- **INSTRUCTIONS TO FOLLOW**
For the data below, report how many lines contain the string "Changelog" and write nothing more.
++++++++++
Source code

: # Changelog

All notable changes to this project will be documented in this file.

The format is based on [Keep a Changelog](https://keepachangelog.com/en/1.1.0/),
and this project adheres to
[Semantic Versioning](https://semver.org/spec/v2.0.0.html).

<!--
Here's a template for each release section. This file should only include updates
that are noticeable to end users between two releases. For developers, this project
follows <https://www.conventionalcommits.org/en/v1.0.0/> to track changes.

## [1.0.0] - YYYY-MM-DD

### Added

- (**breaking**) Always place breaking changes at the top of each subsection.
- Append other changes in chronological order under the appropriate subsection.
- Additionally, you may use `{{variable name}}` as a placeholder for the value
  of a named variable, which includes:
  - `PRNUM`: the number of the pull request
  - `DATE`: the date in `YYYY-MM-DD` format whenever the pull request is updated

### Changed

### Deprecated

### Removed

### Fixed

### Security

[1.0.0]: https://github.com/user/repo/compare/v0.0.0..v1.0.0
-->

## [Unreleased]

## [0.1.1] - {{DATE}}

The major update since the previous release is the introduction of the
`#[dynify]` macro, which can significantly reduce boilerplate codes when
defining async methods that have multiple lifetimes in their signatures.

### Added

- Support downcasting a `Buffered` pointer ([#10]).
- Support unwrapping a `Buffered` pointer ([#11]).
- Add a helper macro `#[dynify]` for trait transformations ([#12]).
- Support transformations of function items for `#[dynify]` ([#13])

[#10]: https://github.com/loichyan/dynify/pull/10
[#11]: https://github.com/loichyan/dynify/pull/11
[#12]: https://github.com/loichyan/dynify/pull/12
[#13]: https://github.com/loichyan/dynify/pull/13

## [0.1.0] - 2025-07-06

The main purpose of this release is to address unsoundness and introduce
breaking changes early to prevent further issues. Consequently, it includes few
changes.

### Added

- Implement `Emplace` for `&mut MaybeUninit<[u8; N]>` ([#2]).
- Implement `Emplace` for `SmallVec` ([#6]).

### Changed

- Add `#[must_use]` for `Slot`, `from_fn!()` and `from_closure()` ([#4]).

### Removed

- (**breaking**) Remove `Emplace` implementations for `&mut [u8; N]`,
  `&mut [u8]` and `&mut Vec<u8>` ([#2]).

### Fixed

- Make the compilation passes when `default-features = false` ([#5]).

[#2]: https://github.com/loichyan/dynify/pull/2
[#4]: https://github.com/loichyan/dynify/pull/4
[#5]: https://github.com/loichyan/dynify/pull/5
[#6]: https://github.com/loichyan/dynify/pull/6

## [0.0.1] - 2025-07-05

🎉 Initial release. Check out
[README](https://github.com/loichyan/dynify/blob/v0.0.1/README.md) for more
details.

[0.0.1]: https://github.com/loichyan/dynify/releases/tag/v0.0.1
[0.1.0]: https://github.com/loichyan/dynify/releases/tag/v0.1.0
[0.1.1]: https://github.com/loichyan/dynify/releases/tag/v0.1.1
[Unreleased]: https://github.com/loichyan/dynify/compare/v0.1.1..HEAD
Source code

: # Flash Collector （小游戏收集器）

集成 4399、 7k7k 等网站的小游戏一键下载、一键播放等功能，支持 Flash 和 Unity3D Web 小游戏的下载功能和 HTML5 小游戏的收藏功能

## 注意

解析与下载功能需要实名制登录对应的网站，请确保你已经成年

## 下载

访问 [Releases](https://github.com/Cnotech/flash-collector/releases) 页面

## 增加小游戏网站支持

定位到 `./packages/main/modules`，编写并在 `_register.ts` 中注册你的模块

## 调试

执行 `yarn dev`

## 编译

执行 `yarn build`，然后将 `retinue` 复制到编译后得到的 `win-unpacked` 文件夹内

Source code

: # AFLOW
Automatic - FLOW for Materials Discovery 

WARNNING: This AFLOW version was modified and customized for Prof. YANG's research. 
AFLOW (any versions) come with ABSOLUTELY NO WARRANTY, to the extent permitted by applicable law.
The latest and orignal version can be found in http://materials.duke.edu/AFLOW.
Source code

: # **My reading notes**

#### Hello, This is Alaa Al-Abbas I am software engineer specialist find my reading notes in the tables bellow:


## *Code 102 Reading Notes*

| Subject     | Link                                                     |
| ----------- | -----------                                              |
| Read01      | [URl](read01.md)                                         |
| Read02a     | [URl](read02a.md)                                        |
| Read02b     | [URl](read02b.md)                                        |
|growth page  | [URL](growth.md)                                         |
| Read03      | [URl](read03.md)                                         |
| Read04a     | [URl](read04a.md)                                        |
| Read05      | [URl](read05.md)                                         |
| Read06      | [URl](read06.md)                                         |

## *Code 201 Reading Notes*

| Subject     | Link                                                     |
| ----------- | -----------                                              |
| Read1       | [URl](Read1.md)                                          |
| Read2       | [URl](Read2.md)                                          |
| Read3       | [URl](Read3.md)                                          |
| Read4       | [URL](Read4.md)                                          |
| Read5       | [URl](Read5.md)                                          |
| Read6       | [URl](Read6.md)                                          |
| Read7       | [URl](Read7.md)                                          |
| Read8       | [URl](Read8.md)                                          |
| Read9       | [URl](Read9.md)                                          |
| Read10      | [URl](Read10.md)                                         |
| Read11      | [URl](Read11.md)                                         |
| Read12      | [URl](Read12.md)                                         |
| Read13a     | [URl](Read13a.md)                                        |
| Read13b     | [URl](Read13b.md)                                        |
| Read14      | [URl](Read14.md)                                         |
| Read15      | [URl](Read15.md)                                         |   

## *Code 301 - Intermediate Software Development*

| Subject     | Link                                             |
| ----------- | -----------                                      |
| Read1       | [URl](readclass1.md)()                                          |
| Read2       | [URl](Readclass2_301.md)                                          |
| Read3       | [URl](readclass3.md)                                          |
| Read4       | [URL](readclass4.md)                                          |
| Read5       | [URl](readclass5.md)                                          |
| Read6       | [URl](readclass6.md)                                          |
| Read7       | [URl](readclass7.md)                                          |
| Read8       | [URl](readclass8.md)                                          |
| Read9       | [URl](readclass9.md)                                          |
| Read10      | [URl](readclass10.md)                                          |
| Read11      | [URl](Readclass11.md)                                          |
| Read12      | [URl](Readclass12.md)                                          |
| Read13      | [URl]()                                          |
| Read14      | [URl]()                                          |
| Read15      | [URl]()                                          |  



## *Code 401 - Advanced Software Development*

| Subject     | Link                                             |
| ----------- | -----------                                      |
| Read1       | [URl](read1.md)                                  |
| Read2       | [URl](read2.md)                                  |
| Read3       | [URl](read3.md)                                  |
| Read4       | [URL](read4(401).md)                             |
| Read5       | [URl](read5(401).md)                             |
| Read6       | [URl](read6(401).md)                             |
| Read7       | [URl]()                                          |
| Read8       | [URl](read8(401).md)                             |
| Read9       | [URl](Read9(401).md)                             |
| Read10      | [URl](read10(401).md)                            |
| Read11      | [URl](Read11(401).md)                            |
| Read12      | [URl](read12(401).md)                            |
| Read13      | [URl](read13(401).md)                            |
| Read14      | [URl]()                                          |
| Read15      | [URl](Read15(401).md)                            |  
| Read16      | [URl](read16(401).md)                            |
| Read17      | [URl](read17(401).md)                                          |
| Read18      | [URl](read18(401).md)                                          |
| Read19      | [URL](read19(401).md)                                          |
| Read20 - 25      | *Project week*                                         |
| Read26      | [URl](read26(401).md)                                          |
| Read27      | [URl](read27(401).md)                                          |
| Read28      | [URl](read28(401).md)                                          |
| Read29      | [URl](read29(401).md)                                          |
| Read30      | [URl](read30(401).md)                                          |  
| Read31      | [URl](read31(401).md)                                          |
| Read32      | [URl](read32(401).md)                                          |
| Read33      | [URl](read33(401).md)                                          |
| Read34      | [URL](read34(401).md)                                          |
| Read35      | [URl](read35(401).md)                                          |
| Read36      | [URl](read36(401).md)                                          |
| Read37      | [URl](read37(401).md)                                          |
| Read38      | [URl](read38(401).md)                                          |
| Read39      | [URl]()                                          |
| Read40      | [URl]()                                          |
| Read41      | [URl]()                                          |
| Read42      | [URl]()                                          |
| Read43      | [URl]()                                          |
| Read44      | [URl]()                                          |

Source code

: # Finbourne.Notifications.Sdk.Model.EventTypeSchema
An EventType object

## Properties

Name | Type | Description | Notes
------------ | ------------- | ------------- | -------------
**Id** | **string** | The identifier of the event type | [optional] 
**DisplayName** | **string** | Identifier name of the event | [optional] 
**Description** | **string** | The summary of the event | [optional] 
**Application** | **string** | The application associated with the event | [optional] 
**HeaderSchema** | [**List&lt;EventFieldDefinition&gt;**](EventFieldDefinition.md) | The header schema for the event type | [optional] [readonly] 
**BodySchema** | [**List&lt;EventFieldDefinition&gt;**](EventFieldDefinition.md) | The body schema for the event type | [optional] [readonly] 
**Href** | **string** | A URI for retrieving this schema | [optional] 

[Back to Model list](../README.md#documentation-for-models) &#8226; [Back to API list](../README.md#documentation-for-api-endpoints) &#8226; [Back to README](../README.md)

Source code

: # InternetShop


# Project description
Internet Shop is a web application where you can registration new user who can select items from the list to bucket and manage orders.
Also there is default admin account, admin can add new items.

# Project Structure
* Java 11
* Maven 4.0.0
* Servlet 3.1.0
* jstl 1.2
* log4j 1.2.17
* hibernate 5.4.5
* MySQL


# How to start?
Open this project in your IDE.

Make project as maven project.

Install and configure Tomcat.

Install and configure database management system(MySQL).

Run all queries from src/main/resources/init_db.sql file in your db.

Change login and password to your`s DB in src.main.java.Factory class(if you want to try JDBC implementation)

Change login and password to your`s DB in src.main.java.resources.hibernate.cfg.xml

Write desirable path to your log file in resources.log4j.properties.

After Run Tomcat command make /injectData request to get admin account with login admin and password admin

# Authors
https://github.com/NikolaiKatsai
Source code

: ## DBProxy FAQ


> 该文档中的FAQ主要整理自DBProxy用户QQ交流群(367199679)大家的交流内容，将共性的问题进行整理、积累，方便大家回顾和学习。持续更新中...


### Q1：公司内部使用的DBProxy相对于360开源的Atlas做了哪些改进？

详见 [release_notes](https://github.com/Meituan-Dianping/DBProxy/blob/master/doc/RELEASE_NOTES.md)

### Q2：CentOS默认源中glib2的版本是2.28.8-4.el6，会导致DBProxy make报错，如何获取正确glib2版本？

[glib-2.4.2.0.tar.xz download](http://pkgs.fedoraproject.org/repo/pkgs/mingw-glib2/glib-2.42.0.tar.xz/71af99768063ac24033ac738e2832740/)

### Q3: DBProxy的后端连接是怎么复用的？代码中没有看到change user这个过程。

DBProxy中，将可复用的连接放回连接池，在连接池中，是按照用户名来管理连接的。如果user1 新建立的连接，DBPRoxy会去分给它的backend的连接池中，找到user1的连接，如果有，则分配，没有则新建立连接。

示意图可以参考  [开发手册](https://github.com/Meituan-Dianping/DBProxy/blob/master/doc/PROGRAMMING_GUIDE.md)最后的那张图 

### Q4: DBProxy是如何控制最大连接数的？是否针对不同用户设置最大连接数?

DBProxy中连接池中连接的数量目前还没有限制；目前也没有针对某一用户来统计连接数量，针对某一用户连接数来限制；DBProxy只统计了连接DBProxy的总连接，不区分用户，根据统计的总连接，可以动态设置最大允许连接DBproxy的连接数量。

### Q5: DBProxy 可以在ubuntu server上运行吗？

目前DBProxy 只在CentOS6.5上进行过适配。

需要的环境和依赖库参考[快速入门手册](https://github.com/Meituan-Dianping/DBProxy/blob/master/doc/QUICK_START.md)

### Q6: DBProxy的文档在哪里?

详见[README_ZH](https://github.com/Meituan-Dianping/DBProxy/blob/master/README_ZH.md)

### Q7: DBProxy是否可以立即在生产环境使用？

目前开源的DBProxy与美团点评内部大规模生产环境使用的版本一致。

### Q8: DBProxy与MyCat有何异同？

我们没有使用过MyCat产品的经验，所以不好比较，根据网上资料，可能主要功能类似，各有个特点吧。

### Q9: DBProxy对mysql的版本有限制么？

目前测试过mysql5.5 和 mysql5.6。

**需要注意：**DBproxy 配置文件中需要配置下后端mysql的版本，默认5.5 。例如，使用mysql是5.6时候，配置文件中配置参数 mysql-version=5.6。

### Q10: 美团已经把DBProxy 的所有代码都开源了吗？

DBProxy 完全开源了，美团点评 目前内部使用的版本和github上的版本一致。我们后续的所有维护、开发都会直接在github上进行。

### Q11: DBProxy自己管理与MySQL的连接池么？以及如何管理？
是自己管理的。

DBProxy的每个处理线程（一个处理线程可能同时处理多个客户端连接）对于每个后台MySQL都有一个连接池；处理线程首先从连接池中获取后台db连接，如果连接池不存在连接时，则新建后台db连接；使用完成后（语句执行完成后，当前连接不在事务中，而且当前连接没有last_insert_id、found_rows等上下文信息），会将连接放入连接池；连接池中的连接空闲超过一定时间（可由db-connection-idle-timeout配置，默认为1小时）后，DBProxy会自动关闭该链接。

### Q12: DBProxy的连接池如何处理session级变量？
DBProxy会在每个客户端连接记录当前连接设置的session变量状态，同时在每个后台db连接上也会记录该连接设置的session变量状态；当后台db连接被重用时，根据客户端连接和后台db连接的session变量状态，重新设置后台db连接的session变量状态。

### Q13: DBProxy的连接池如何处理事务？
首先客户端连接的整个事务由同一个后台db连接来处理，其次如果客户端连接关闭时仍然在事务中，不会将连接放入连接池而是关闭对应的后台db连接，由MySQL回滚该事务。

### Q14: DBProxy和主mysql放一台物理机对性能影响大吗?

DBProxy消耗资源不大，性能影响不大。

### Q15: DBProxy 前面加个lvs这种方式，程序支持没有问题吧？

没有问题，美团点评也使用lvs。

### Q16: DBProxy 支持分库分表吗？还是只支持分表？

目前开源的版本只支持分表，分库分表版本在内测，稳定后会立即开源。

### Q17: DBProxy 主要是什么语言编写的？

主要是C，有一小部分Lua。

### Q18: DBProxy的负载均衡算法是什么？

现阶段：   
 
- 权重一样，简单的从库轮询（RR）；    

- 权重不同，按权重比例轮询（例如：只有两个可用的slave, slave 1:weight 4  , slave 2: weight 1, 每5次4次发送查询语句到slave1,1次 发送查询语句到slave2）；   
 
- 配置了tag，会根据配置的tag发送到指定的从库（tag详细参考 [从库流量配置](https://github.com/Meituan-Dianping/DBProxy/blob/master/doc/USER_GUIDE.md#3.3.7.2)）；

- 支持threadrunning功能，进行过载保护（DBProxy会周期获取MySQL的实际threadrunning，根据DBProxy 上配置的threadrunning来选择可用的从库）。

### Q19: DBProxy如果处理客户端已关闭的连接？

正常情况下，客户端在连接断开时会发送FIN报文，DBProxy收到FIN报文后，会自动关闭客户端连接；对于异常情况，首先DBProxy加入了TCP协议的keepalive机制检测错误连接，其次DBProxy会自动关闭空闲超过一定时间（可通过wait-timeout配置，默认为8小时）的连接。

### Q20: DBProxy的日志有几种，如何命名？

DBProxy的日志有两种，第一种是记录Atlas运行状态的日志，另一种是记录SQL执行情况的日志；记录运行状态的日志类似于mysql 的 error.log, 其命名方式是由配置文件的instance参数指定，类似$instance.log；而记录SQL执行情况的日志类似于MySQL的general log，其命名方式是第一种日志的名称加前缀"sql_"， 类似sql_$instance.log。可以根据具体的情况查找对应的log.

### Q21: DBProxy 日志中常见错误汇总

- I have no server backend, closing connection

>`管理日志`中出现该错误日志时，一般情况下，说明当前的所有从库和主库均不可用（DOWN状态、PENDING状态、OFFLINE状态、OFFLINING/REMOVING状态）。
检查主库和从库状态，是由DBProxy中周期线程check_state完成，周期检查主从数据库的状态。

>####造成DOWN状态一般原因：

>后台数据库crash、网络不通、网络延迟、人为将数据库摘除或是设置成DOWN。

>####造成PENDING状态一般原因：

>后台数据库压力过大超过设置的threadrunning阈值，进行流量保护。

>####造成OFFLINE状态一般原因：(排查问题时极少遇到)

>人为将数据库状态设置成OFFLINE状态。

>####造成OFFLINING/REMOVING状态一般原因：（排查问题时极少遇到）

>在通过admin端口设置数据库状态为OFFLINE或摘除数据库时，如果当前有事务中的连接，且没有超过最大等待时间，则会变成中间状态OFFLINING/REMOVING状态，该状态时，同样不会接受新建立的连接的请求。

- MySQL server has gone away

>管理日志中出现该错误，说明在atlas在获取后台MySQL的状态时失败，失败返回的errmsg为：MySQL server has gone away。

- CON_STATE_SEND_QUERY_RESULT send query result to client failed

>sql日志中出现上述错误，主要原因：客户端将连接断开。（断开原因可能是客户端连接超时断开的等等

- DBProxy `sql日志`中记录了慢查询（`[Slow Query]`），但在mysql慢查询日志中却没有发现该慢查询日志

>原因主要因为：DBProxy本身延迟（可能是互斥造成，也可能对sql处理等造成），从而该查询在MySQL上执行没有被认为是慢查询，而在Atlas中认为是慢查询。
++++++++++
- **OUTPUT FOR THIS TASK**
2